There is a thread running on the EC2 Forum, but until now noone from Amazon replied. If you’re registered there you might want to drop a reply, too: http://developer.amazonwebservices.com/connect/thread.jspa?threadID=25660.

UPDATE:

Thanks for all of your feedback. Our intention is to support the widest variety of options for our customers that we can. We are already working to support Windows 2008 in EC2, and anticipate being able to offer it publicly in the early part of next year.

6 comments ↓

#1 Jay Adair on 10.24.08 at 5:02 pm

I think that’s a bit critical 🙂 There’s no fundamental difference between the two platform pairs, at least in my experience. URL rewriting is really simple with ISAPI_Rewrite and something I’ve used a lot, and SQL Server 2008 doesn’t bring a lot to the table, apart from spacial data-types which are of interest to me, but that was never really going to be a reason to spend a lot of money upgrading.

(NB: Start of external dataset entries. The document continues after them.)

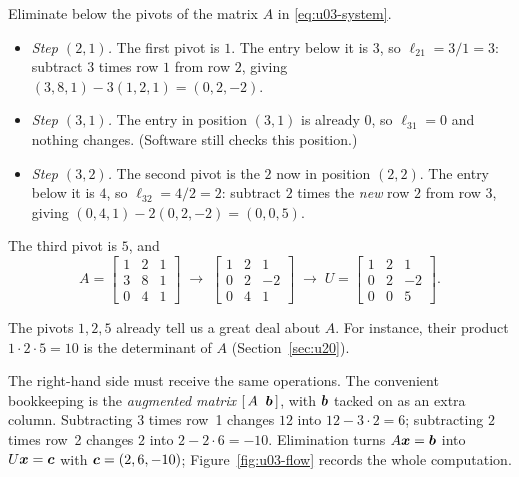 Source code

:\begin{example}\label{ex:u03-forward}
Eliminate below the pivots of the matrix $A$ in \eqref{eq:u03-system}.
\begin{itemize}
  \item \emph{Step $(2,1)$.} The first pivot is $1$. The entry below it is $3$, so
    $\ell_{21}=3/1=3$: subtract $3$ times row $1$ from row $2$, giving
    $(3,8,1)-3(1,2,1)=(0,2,-2)$.
  \item \emph{Step $(3,1)$.} The entry in position $(3,1)$ is already $0$, so
    $\ell_{31}=0$ and nothing changes. (Software still checks this position.)
  \item \emph{Step $(3,2)$.} The second pivot is the $2$ now in position $(2,2)$. The entry
    below it is $4$, so $\ell_{32}=4/2=2$: subtract $2$ times the \emph{new} row $2$ from
    row $3$, giving $(0,4,1)-2(0,2,-2)=(0,0,5)$.
\end{itemize}
The third pivot is $5$, and
\[
  A=\begin{bmatrix} 1 & 2 & 1\\ 3 & 8 & 1\\ 0 & 4 & 1\end{bmatrix}
  \;\longrightarrow\;
  \begin{bmatrix} 1 & 2 & 1\\ 0 & 2 & -2\\ 0 & 4 & 1\end{bmatrix}
  \;\longrightarrow\;
  U=\begin{bmatrix} 1 & 2 & 1\\ 0 & 2 & -2\\ 0 & 0 & 5\end{bmatrix}.
\]
\end{example}
The pivots $1,2,5$ already tell us a great deal about $A$. For instance, their product
$1\cdot2\cdot5=10$ is the determinant of $A$ (Section~\ref{sec:u20}).

The right-hand side must receive the same operations. The convenient bookkeeping is the
\emph{augmented matrix} $[\,A\;\;\vb{b}\,]$, with $\vb{b}$ tacked on as an extra column.
Subtracting $3$ times row~1 changes $12$ into $12-3\cdot2=6$; subtracting $2$ times row~2
changes $2$ into $2-2\cdot6=-10$. Elimination turns $A\vb{x}=\vb{b}$ into $U\vb{x}=\vb{c}$
with $\vb{c}=(2,6,-10)$; Figure~\ref{fig:u03-flow} records the whole computation.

Still, it’s great that Amazon are doing this. I’ll have a closer look soon.

#2 benb on 10.24.08 at 10:22 pm

@Jay
No fundamental difference? You must not be seriously doing .NET applications and/ or using IIS7. It offers a LOT more than plugins like rewriting, it offers far superior performance, integrated pipeline, less broken compression and so on. Anyone that says there is not a big difference between IIS6 and 7 is severely mistaken. Try getting MVC running on IIS6 in any real way without installing 3rd party components, or taking a huge performance hit. IIS6-7 is night and day.

#3 andreas.kraus on 10.25.08 at 4:04 pm

I totally agree with benb here. Fortunately I deployed my first MVC Application directly on IIS7. My dedicated Servers are all running Windows 2008 with IIS7 already, the migration was really painless.

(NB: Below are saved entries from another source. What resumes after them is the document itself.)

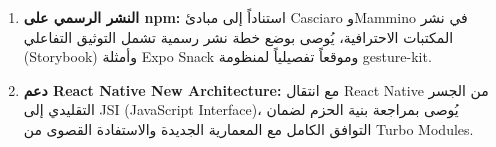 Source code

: \begin{Arabic}
\begin{enumerate}
    \item \textbf{النشر الرسمي على \textenglish{npm}:} استناداً إلى مبادئ \textenglish{Casciaro} و\textenglish{Mammino} \cite{casciaro2020} في نشر المكتبات الاحترافية، يُوصى بوضع خطة نشر رسمية تشمل التوثيق التفاعلي (\textenglish{Storybook}) وأمثلة \textenglish{Expo Snack} وموقعاً تفصيلياً لمنظومة \textenglish{gesture-kit}.

    \item \textbf{دعم \textenglish{React Native New Architecture}:} مع انتقال \textenglish{React Native} من الجسر التقليدي إلى \textenglish{JSI (JavaScript Interface)}، يُوصى بمراجعة بنية الحزم لضمان التوافق الكامل مع المعمارية الجديدة والاستفادة القصوى من \textenglish{Turbo Modules}.
\end{enumerate}

\end{Arabic}
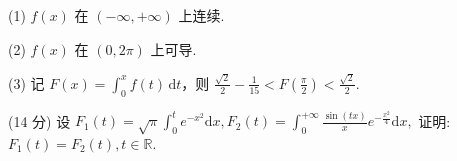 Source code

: (1) $f(x)$ 在 $(- \infty, + \infty)$ 上连续.\par
(2) $f(x)$ 在 $(0,2\pi)$ 上可导.\par
(3) 记 $F(x) = \int_{0}^{x} f(t) \, \mathrm{d}t$，则 $\frac{\sqrt{2}}{2} - \frac{1}{15} < F\left(\frac{\pi}{2}\right) < \frac{\sqrt{2}}{2}$.\par
\par{}
(14 分) 设 $F_{1}(t) = \sqrt{\pi} \int_{0}^{t} e^{-x^{2}} \mathrm{d}x, F_{2}(t) = \int_{0}^{+\infty} \frac{\sin(tx)}{x} e^{-\frac{x^{2}}{4}} \mathrm{d}x,$ 证明: $F_{1}(t) = F_{2}(t), t \in \mathbb{R}$.\par
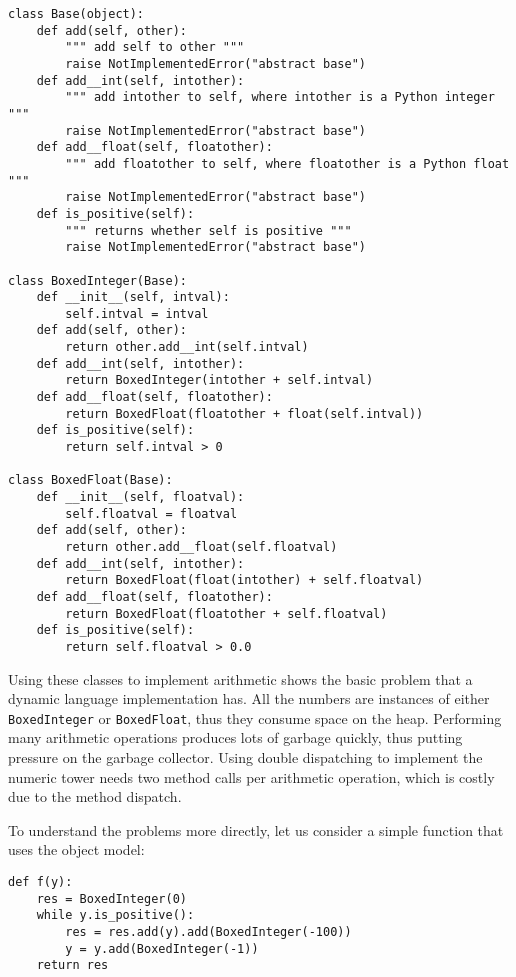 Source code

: \documentclass{sigplanconf}
\begin{document}
\begin{verbatim}
class Base(object):
    def add(self, other):
        """ add self to other """
        raise NotImplementedError("abstract base")
    def add__int(self, intother):
        """ add intother to self, where intother is a Python integer """
        raise NotImplementedError("abstract base")
    def add__float(self, floatother):
        """ add floatother to self, where floatother is a Python float """
        raise NotImplementedError("abstract base")
    def is_positive(self):
        """ returns whether self is positive """
        raise NotImplementedError("abstract base")

class BoxedInteger(Base):
    def __init__(self, intval):
        self.intval = intval
    def add(self, other):
        return other.add__int(self.intval)
    def add__int(self, intother):
        return BoxedInteger(intother + self.intval)
    def add__float(self, floatother):
        return BoxedFloat(floatother + float(self.intval))
    def is_positive(self):
        return self.intval > 0

class BoxedFloat(Base):
    def __init__(self, floatval):
        self.floatval = floatval
    def add(self, other):
        return other.add__float(self.floatval)
    def add__int(self, intother):
        return BoxedFloat(float(intother) + self.floatval)
    def add__float(self, floatother):
        return BoxedFloat(floatother + self.floatval)
    def is_positive(self):
        return self.floatval > 0.0
\end{verbatim}

Using these classes to implement arithmetic shows the basic problem that a
dynamic language implementation has. All the numbers are instances of either
\texttt{BoxedInteger} or \texttt{BoxedFloat}, thus they consume space on the
heap. Performing many arithmetic operations produces lots of garbage quickly,
thus putting pressure on the garbage collector. Using double dispatching to
implement the numeric tower needs two method calls per arithmetic operation,
which is costly due to the method dispatch.

To understand the problems more directly, let us consider a simple function
that uses the object model:

\begin{verbatim}
def f(y):
    res = BoxedInteger(0)
    while y.is_positive():
        res = res.add(y).add(BoxedInteger(-100))
        y = y.add(BoxedInteger(-1))
    return res
\end{verbatim}
\end{document}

As said, once you worked with IIS7 and felt the difference – which is truly there – you don’t want to go back.

#4 Alex on 10.26.08 at 2:13 am

I definitely agree that IIS7 is a big change in terms of how it works with .NET. I hope Amazon makes Windows 2008 available soon — I’m sure it is mostly a matter of time. Still, most apps work fine on IIS6, so I’m sure that they just wanted get that out there first. With Microsoft about to make their own big announcement about Cloud computing, I’m sure they were rushing to get this out to beat that announcement.

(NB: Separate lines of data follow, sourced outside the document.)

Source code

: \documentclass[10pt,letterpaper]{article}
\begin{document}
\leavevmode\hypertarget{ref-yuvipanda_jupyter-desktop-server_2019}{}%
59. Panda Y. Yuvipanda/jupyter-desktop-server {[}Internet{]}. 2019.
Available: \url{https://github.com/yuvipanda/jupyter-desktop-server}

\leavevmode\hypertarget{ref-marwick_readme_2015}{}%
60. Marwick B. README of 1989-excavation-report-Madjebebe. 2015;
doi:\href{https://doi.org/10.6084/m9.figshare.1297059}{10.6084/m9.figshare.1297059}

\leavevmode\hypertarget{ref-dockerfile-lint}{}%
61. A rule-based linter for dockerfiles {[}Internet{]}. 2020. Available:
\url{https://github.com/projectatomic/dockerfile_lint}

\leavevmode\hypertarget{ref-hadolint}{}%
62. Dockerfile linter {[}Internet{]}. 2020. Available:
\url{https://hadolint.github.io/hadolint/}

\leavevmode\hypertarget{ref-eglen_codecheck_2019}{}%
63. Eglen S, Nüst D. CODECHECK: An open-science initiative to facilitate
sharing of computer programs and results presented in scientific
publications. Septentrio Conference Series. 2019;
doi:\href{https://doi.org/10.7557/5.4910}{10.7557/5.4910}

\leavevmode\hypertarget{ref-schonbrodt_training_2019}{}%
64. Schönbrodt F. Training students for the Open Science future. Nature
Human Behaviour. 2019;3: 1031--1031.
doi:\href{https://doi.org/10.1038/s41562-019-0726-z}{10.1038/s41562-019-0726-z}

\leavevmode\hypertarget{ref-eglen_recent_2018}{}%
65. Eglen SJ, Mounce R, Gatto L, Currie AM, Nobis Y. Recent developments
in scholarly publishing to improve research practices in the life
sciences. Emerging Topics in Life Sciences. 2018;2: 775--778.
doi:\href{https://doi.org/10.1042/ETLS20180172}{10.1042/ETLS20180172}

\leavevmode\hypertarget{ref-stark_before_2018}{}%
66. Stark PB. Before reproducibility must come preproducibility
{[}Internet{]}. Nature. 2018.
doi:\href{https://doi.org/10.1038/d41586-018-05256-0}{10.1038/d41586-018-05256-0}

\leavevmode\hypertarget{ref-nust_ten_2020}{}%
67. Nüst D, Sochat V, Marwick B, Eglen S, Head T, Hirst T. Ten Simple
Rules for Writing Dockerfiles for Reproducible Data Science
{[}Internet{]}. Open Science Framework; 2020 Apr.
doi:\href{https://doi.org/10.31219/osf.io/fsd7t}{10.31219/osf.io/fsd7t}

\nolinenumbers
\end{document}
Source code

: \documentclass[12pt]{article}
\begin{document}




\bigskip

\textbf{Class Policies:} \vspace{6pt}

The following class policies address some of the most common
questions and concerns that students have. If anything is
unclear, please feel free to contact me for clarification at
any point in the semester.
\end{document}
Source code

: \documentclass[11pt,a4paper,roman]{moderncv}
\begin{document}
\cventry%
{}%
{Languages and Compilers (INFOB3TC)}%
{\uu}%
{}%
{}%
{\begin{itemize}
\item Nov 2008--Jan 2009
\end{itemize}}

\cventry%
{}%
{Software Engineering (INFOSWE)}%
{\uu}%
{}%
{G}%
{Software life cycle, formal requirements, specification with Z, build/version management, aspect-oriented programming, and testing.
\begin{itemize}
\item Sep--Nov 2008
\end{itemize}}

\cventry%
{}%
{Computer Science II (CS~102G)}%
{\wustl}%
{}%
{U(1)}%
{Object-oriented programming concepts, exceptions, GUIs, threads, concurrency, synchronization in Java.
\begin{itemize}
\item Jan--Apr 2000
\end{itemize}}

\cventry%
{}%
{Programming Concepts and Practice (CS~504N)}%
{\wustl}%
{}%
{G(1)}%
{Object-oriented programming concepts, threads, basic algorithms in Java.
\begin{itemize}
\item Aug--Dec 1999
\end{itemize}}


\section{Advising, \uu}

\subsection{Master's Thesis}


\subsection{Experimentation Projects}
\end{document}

#5 Jay Adair on 10.26.08 at 4:40 pm

Okay, looks like I need to do some more reading 🙂

#6 uwe on 07.21.09 at 12:41 pm

We’re going to host a massive Silverlight based streaming site on EC2 and on Azure in parallel.

IIS6 will put a huge load overhead on the AWS infrastructure in comparison to IIS7 with adaptive/smooth streaming. But hey, I don’t care if Amazon needs to work harder to supply our demand. Traffic is cheap and we keep the option to switch entirely to MS. Although we don’t like the basics MS is offering.